*** DATASET ENTRIES ***

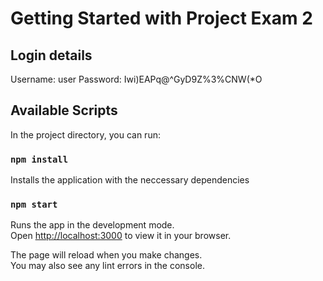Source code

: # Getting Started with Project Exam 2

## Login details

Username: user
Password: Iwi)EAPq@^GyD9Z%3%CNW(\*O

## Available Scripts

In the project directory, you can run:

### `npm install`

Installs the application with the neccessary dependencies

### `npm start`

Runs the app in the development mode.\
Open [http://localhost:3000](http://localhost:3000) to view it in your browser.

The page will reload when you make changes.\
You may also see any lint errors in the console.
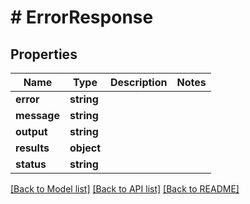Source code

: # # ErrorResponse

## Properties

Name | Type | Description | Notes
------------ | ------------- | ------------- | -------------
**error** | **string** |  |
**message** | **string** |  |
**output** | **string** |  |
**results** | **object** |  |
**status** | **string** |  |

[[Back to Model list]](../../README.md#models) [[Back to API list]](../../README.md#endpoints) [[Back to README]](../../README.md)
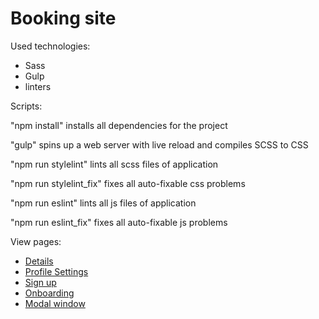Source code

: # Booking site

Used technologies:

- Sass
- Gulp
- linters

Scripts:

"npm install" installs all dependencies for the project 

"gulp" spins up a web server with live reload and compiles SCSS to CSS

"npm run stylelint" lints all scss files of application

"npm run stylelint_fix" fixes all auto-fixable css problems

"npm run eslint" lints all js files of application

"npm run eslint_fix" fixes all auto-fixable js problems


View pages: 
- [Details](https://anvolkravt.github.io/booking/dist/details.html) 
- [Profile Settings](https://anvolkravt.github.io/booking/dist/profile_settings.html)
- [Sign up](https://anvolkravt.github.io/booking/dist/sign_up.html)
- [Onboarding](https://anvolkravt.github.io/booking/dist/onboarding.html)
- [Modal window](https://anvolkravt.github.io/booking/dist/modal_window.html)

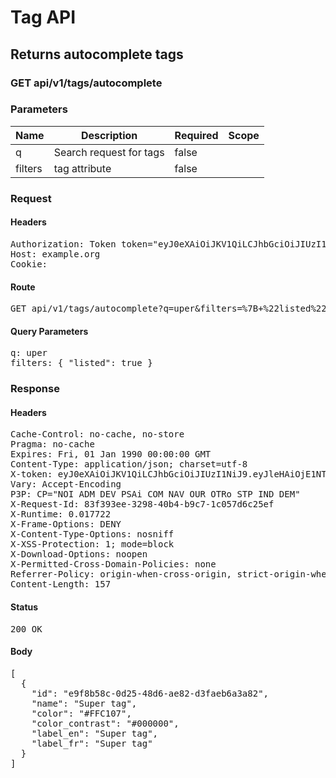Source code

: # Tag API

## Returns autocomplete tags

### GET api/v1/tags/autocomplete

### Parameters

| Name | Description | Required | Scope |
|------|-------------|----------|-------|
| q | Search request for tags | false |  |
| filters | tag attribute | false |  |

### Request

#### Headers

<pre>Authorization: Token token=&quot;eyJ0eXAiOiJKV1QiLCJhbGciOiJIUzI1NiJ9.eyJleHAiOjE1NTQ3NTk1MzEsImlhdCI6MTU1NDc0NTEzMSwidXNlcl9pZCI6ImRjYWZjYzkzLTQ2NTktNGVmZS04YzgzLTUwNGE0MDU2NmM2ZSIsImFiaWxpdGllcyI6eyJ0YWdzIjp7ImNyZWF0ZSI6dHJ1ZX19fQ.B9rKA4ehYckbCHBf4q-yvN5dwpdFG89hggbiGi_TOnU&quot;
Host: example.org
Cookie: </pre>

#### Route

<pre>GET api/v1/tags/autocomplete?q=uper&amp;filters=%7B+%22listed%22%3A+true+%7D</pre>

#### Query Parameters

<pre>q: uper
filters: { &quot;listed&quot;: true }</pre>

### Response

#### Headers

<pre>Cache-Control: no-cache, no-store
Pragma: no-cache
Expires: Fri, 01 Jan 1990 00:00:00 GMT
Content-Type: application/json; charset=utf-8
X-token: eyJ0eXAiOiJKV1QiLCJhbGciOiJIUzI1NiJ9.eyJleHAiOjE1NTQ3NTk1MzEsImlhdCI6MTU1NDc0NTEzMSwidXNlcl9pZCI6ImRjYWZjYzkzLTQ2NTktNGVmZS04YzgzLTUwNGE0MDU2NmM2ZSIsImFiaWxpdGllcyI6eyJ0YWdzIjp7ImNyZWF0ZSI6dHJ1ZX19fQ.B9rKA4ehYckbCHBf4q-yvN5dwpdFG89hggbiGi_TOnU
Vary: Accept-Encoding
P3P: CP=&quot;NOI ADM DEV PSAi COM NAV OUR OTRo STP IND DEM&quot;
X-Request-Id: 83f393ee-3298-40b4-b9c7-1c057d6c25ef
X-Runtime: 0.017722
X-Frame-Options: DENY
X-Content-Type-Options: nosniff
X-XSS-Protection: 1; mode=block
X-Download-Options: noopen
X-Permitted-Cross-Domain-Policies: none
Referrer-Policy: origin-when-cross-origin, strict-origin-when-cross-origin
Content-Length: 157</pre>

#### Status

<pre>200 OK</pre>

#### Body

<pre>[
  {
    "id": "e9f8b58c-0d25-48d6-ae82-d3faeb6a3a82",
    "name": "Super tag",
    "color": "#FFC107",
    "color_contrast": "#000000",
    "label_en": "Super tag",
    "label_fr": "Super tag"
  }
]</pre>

***

> **PROMPT**:
Line by line, retype the records above exactly, minus the images.

> **EXERCISE RESULT**:
Source code

: # Getting Started with Project Exam 2

## Login details

Username: user
Password: Iwi)EAPq@^GyD9Z%3%CNW(\*O

## Available Scripts

In the project directory, you can run:

### `npm install`

Installs the application with the neccessary dependencies

### `npm start`

Runs the app in the development mode.\
Open [http://localhost:3000](http://localhost:3000) to view it in your browser.

The page will reload when you make changes.\
You may also see any lint errors in the console.
Source code

: # # ErrorResponse

## Properties

Name | Type | Description | Notes
------------ | ------------- | ------------- | -------------
**error** | **string** |  |
**message** | **string** |  |
**output** | **string** |  |
**results** | **object** |  |
**status** | **string** |  |

[[Back to Model list]](../../README.md#models) [[Back to API list]](../../README.md#endpoints) [[Back to README]](../../README.md)
Source code

: # Booking site

Used technologies:

- Sass
- Gulp
- linters

Scripts:

"npm install" installs all dependencies for the project 

"gulp" spins up a web server with live reload and compiles SCSS to CSS

"npm run stylelint" lints all scss files of application

"npm run stylelint_fix" fixes all auto-fixable css problems

"npm run eslint" lints all js files of application

"npm run eslint_fix" fixes all auto-fixable js problems


View pages: 
- [Details](https://anvolkravt.github.io/booking/dist/details.html) 
- [Profile Settings](https://anvolkravt.github.io/booking/dist/profile_settings.html)
- [Sign up](https://anvolkravt.github.io/booking/dist/sign_up.html)
- [Onboarding](https://anvolkravt.github.io/booking/dist/onboarding.html)
- [Modal window](https://anvolkravt.github.io/booking/dist/modal_window.html)

Source code

: # Tag API

## Returns autocomplete tags

### GET api/v1/tags/autocomplete

### Parameters

| Name | Description | Required | Scope |
|------|-------------|----------|-------|
| q | Search request for tags | false |  |
| filters | tag attribute | false |  |

### Request

#### Headers

<pre>Authorization: Token token=&quot;eyJ0eXAiOiJKV1QiLCJhbGciOiJIUzI1NiJ9.eyJleHAiOjE1NTQ3NTk1MzEsImlhdCI6MTU1NDc0NTEzMSwidXNlcl9pZCI6ImRjYWZjYzkzLTQ2NTktNGVmZS04YzgzLTUwNGE0MDU2NmM2ZSIsImFiaWxpdGllcyI6eyJ0YWdzIjp7ImNyZWF0ZSI6dHJ1ZX19fQ.B9rKA4ehYckbCHBf4q-yvN5dwpdFG89hggbiGi_TOnU&quot;
Host: example.org
Cookie: </pre>

#### Route

<pre>GET api/v1/tags/autocomplete?q=uper&amp;filters=%7B+%22listed%22%3A+true+%7D</pre>

#### Query Parameters

<pre>q: uper
filters: { &quot;listed&quot;: true }</pre>

### Response

#### Headers

<pre>Cache-Control: no-cache, no-store
Pragma: no-cache
Expires: Fri, 01 Jan 1990 00:00:00 GMT
Content-Type: application/json; charset=utf-8
X-token: eyJ0eXAiOiJKV1QiLCJhbGciOiJIUzI1NiJ9.eyJleHAiOjE1NTQ3NTk1MzEsImlhdCI6MTU1NDc0NTEzMSwidXNlcl9pZCI6ImRjYWZjYzkzLTQ2NTktNGVmZS04YzgzLTUwNGE0MDU2NmM2ZSIsImFiaWxpdGllcyI6eyJ0YWdzIjp7ImNyZWF0ZSI6dHJ1ZX19fQ.B9rKA4ehYckbCHBf4q-yvN5dwpdFG89hggbiGi_TOnU
Vary: Accept-Encoding
P3P: CP=&quot;NOI ADM DEV PSAi COM NAV OUR OTRo STP IND DEM&quot;
X-Request-Id: 83f393ee-3298-40b4-b9c7-1c057d6c25ef
X-Runtime: 0.017722
X-Frame-Options: DENY
X-Content-Type-Options: nosniff
X-XSS-Protection: 1; mode=block
X-Download-Options: noopen
X-Permitted-Cross-Domain-Policies: none
Referrer-Policy: origin-when-cross-origin, strict-origin-when-cross-origin
Content-Length: 157</pre>

#### Status

<pre>200 OK</pre>

#### Body

<pre>[
  {
    "id": "e9f8b58c-0d25-48d6-ae82-d3faeb6a3a82",
    "name": "Super tag",
    "color": "#FFC107",
    "color_contrast": "#000000",
    "label_en": "Super tag",
    "label_fr": "Super tag"
  }
]</pre>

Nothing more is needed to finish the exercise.